Tehran, Iran, Jan. 13
By Milad Fashtami - Trend:
Iranian President Hassan Rouhani said that the falling trend of crude oil prices in global markets is a plot, but Tehran will safely pass through this conspiracy.
"Iran will not be affected by the pressures caused by the falling trend of oil prices," he said, adding that the government knows how to handle the situation, Iran's IRNA News Agency reported on Jan. 13.
"The ones that orchestrated the price fall in order to pressure certain countries will regret their actions," The Iranian president said.
"They can't continue this trend. If Iran loses some profit under current situation, other oil producing countries such as Saudi Arabia and Kuwait lose more," he added.
"Oil revenues account for 80 percent of Saudi Arabia's budget and 95 percent of Kuwait's budget," Rouhani said.
"But oil exports account for only 33 percent of Iran's budget," he explained.
According to the Iranian president, crude oil exports account for 90, 95, and 60 percent of the total exports of Saudi Arabia, Kuwait, and Iran, respectively.
"We will increase our non-oil exports this year to compensate for the decrease in oil revenues," he noted.
Falling global oil prices forced Iran's government to decrease the oil price figure in the proposed budget bill for the next Iranian calendar year (to start March 21) to $72 per barrel from the current figure of $100.

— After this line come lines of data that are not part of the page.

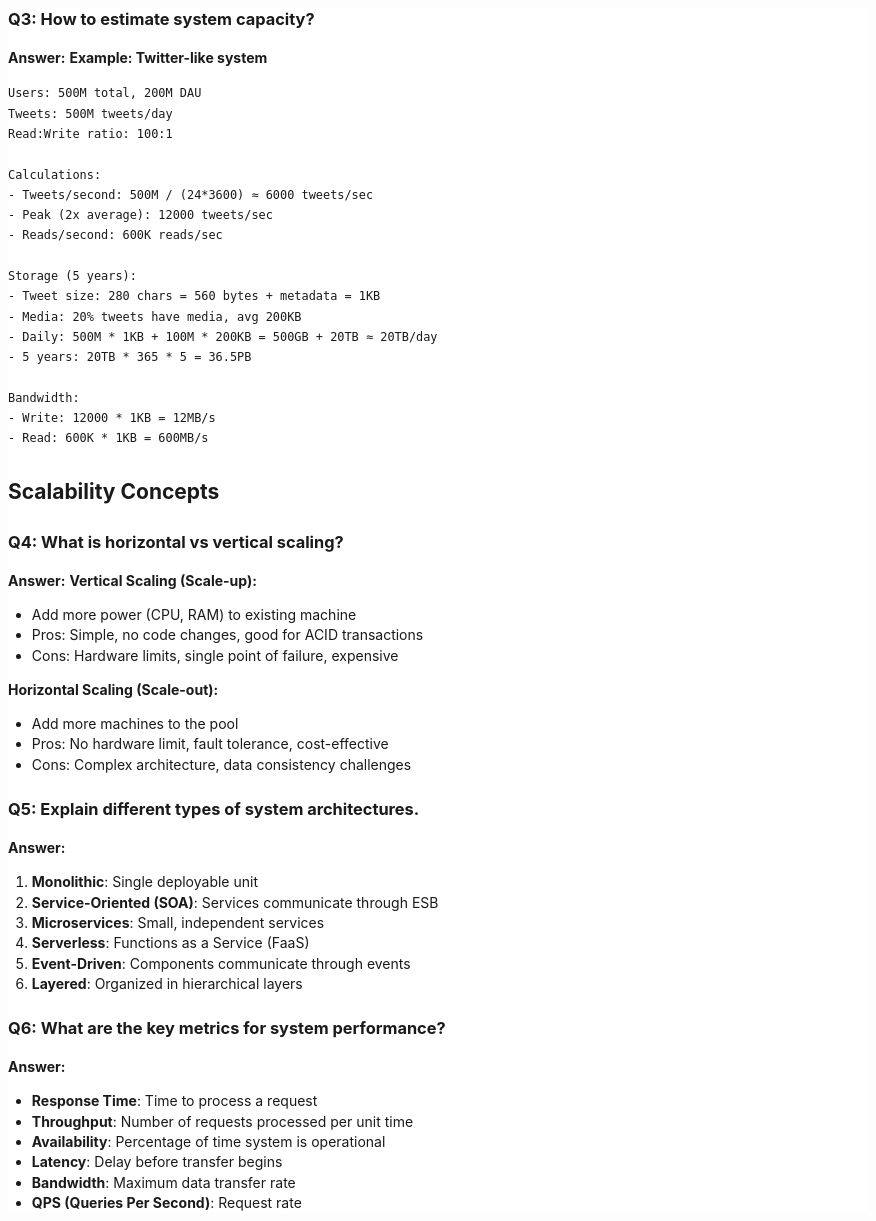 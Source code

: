 ### Q3: How to estimate system capacity?
**Answer:**
**Example: Twitter-like system**
```
Users: 500M total, 200M DAU
Tweets: 500M tweets/day
Read:Write ratio: 100:1

Calculations:
- Tweets/second: 500M / (24*3600) ≈ 6000 tweets/sec
- Peak (2x average): 12000 tweets/sec
- Reads/second: 600K reads/sec

Storage (5 years):
- Tweet size: 280 chars = 560 bytes + metadata = 1KB
- Media: 20% tweets have media, avg 200KB
- Daily: 500M * 1KB + 100M * 200KB = 500GB + 20TB ≈ 20TB/day
- 5 years: 20TB * 365 * 5 = 36.5PB

Bandwidth:
- Write: 12000 * 1KB = 12MB/s
- Read: 600K * 1KB = 600MB/s
```

## Scalability Concepts

### Q4: What is horizontal vs vertical scaling?
**Answer:**
**Vertical Scaling (Scale-up):**
- Add more power (CPU, RAM) to existing machine
- Pros: Simple, no code changes, good for ACID transactions
- Cons: Hardware limits, single point of failure, expensive

**Horizontal Scaling (Scale-out):**
- Add more machines to the pool
- Pros: No hardware limit, fault tolerance, cost-effective
- Cons: Complex architecture, data consistency challenges

### Q5: Explain different types of system architectures.
**Answer:**
1. **Monolithic**: Single deployable unit
2. **Service-Oriented (SOA)**: Services communicate through ESB
3. **Microservices**: Small, independent services
4. **Serverless**: Functions as a Service (FaaS)
5. **Event-Driven**: Components communicate through events
6. **Layered**: Organized in hierarchical layers

### Q6: What are the key metrics for system performance?
**Answer:**
- **Response Time**: Time to process a request
- **Throughput**: Number of requests processed per unit time
- **Availability**: Percentage of time system is operational
- **Latency**: Delay before transfer begins
- **Bandwidth**: Maximum data transfer rate
- **QPS (Queries Per Second)**: Request rate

Iran is expected to face severe budget deficit in the current Iranian calendar year (to end March 20).
The country decided to sell its crude oil to Asia in November at the biggest discount in almost six years. The decision was made after Saudi Arabia cut prices for all grades and to all regions for November. Qatar and Iraq decreased their prices as well.
Based on Iran's budget law, the country is supposed to export 1.4 million barrels of oil (including gas condensate) per day.
Reports suggest that if the current tendency continues, the total budget deficit may soar above $2.5 billion.
Iranian President Hassan Rouhani also predicted that Iran's total oil revenues will be 30 percent less than expected.
Experts believe that due to the continuing fall of oil prices in global markets, a budget deficit in the next calendar year is also inevitable.